What is being asked:
Show every line from the data below that includes "whole".

Recorded data
* * *

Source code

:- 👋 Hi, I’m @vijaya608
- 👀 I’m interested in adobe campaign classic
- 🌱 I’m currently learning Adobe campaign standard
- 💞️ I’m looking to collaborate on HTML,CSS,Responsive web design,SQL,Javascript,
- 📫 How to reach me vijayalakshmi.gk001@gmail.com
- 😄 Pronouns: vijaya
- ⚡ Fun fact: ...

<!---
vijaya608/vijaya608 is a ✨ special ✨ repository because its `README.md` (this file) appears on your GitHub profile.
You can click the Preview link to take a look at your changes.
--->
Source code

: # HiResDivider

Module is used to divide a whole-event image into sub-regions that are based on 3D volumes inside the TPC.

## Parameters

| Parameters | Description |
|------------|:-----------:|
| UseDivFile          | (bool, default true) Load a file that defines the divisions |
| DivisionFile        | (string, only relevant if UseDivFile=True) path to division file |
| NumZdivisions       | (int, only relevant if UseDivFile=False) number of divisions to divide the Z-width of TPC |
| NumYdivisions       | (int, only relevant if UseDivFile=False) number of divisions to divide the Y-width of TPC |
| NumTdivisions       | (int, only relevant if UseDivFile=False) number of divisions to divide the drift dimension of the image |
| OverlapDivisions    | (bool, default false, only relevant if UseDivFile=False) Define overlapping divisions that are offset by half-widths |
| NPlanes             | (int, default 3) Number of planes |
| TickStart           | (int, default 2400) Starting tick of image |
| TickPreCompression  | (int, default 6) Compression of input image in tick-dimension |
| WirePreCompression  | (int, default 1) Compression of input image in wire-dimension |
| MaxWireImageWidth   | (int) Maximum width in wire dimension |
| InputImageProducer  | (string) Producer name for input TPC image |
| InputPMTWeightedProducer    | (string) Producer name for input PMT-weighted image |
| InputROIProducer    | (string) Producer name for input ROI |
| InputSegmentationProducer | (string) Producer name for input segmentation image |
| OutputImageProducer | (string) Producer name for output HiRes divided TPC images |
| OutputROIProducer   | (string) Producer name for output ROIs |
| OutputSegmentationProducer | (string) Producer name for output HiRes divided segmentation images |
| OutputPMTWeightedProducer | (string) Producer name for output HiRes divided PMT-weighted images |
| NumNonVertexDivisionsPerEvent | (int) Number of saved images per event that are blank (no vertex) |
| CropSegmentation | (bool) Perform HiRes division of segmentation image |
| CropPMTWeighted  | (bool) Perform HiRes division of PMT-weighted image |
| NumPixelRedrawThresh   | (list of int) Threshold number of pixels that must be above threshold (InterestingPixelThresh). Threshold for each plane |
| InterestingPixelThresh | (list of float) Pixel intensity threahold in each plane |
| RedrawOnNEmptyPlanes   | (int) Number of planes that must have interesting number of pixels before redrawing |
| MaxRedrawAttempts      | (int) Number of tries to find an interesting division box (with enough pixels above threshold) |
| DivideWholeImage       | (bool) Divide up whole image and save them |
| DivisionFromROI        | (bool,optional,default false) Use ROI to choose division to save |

* * *

Written solution:
Module is used to divide a whole-event image into sub-regions that are based on 3D volumes inside the TPC.
| DivideWholeImage       | (bool) Divide up whole image and save them |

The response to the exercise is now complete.